++++ Supplied material ++++

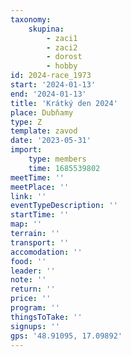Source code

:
 ```yaml
---
taxonomy:
    skupina:
        - zaci1
        - zaci2
        - dorost
        - hobby
id: 2024-race_1973
start: '2024-01-13'
end: '2024-01-13'
title: 'Krátký den 2024'
place: Dubňamy
type: Z
template: zavod
date: '2023-05-31'
import:
    type: members
    time: 1685539802
meetTime: ''
meetPlace: ''
link: ''
eventTypeDescription: ''
startTime: ''
map: ''
terrain: ''
transport: ''
accomodation: ''
food: ''
leader: ''
note: ''
return: ''
price: ''
program: ''
thingsToTake: ''
signups: ''
gps: '48.91095, 17.09892'
---
```


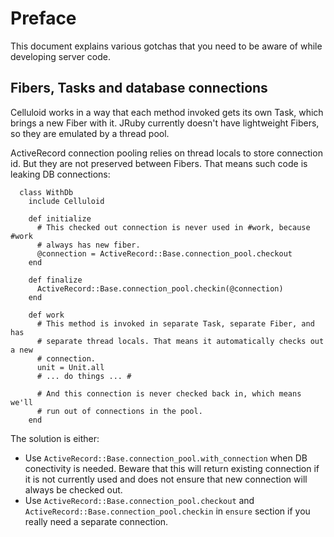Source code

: # Preface

This document explains various gotchas that you need to be aware of while
developing server code.

## Fibers, Tasks and database connections

Celluloid works in a way that each method invoked gets its own Task, which
brings a new Fiber with it. JRuby currently doesn't have lightweight Fibers, so
they are emulated by a thread pool.

ActiveRecord connection pooling relies on thread locals to store connection id.
But they are not preserved between Fibers. That means such code is leaking DB
connections:

      class WithDb
        include Celluloid

        def initialize
          # This checked out connection is never used in #work, because #work
          # always has new fiber.
          @connection = ActiveRecord::Base.connection_pool.checkout
        end

        def finalize
          ActiveRecord::Base.connection_pool.checkin(@connection)
        end

        def work
          # This method is invoked in separate Task, separate Fiber, and has
          # separate thread locals. That means it automatically checks out a new
          # connection.
          unit = Unit.all
          # ... do things ... #

          # And this connection is never checked back in, which means we'll
          # run out of connections in the pool.
        end

The solution is either:

* Use ```ActiveRecord::Base.connection_pool.with_connection``` when DB
conectivity is needed. Beware that this will return existing connection if it
is not currently used and does not ensure that new connection will always be
checked out.
* Use ```ActiveRecord::Base.connection_pool.checkout``` and
```ActiveRecord::Base.connection_pool.checkin``` in ```ensure``` section if
you really need a separate connection.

++++

Work to complete
What lines above contain the word "checked"? Please copy each one.

Response to the task
          # This checked out connection is never used in #work, because #work
          # And this connection is never checked back in, which means we'll
checked out.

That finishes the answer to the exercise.